After the stubborn and sanguinary battles of Chippewa, Lundy's Lane, and Fort Erie, the Niagara frontier had exemption from invasion, and a sort of armed truce prevailed to the end of the war. It was long, however, before the exasperation of feeling excited on either side by the unhappy conflict had died away. Now, thank God, the ameliorating influence of time, of commercial intercourse, and, let us hope, of Christian amity, has almost entirely obliterated the bitter memories of that unnatural strife. A continual exchange of international courtesies and friendly amenities, marks the intercourse of the kindred peoples who dwell upon opposite sides of the Niagara River. At the narrowest part of that river, two miles below the Falls, it is now spanned by the fairy-like railway Suspension Bridge—a life-artery along which throbs a ceaseless pulse of commerce between the Dominion of Canada and the United States of America, the two fairest and noblest daughters of brave Old England, the great mother of nations. As the deep and gloomy gorge beneath that bridge, with its wrathful and tumultuous torrent, seemed to forbid all intercourse between its opposite banks, so, unhappily, a deep and gloomy chasm has too long yawned between these neighbouring peoples, through which has raged a brawling torrent of estrangement, bitterness, and even of fratricidal strife. But as wire by wire that wondrous bridge was woven between the two countries, so social, religious, and commercial intercourse has been weaving subtile cords of fellowship between the adjacent communities; and now, let us hope, by the late Treaty of Washington, a golden bridge of amity and peace has spanned the gulf, and made them one in brotherhood for ever. As treason against humanity is that spirit to be deprecated that would sever one strand of those ties of friendship, or stir up strife between two great nations of one blood, one faith, one tongue. May this peaceful arbitration be the inauguration of the happy era told by the poet and seer,

"When the war-drum throbs no longer, and the battle-flags are furled

In the Parliament of man, the Federation of the world!"
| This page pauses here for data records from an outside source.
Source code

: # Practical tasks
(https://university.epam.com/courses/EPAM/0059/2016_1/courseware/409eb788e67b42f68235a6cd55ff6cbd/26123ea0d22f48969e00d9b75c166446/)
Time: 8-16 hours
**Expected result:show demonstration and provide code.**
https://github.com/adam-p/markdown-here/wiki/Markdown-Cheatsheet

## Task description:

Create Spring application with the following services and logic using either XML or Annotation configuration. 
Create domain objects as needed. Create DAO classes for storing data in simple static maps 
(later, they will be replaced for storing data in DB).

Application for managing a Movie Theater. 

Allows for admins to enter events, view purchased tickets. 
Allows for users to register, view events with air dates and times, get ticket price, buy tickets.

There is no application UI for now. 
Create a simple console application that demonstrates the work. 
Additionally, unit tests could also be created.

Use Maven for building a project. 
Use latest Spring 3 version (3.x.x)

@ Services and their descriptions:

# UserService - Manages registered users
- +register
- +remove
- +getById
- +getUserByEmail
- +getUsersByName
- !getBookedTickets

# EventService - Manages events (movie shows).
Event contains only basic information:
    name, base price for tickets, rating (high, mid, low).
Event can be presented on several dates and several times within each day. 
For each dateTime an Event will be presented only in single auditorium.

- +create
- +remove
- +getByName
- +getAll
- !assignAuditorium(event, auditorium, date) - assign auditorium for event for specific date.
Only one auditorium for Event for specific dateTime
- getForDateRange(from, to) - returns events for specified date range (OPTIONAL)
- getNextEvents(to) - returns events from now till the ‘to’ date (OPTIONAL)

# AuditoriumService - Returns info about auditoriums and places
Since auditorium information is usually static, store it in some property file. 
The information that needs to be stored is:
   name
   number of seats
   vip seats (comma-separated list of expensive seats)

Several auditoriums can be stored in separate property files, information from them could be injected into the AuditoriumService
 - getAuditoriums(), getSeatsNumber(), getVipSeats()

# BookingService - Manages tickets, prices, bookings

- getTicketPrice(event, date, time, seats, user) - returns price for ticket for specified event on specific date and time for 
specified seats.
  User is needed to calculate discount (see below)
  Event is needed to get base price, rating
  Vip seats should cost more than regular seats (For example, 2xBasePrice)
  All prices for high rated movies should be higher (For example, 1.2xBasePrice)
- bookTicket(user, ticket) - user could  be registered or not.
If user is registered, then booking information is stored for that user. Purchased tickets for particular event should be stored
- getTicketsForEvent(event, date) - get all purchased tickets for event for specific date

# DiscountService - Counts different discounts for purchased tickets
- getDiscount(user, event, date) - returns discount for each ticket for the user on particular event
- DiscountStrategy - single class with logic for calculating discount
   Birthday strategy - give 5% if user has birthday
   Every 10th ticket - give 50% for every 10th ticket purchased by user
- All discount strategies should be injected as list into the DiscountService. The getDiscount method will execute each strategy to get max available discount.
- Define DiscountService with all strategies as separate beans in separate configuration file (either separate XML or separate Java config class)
While musing on this theme, the following fancies wove themselves into verse, in whose aspiration all true patriots of either land will devoutly join:

As the great bridge which spans Niagara'a flood
Was deftly woven, subtile strand by strand
Into a strong and stable iron band,
Which heaviest stress and strain has long withstood;
So the bright golden strands of friendship strong,
Knitting the Mother and the Daughter land
In bonds of love—as grasp of kindly hand
May bind together hearts estranged long—
Is deftly woven now, in that firm gage
Of mutual plight and troth, which, let us pray,
May still endure unshamed from age to age—
The pledge of peace and concord true alway:
Perish the hand and palsied be the arm
That would one fibre of that fabric harm!

Neville Trueman held on the even tenor of his way, through the period during which the tide of war was ebbing away on the Atlantic coast and on the lower Mississippi. Notwithstanding the tried and true character of his loyalty, he was not free from ungenerous and unjust aspersions by those prejudiced and bigoted against his American birth. He had, however, one friend who never swerved from her generous admiration of his character and respect for his conduct. Katharine Drayton never failed to defend both the one and the other when unkindly criticised in her presence. Yet to himself she was, while uniformly kind and courteous, yet unusually reserved in the expression of her personal feelings. The words of high appreciation which were spoken, in his defence to others, and which would to him have been a guerdon compensating a hundredfold all his trials and troubles, were to him unuttered. A sense of maiden modesty, if not a deeper and tenderer feeling, sealed her lips and made her, on this subject, dumb in his presence.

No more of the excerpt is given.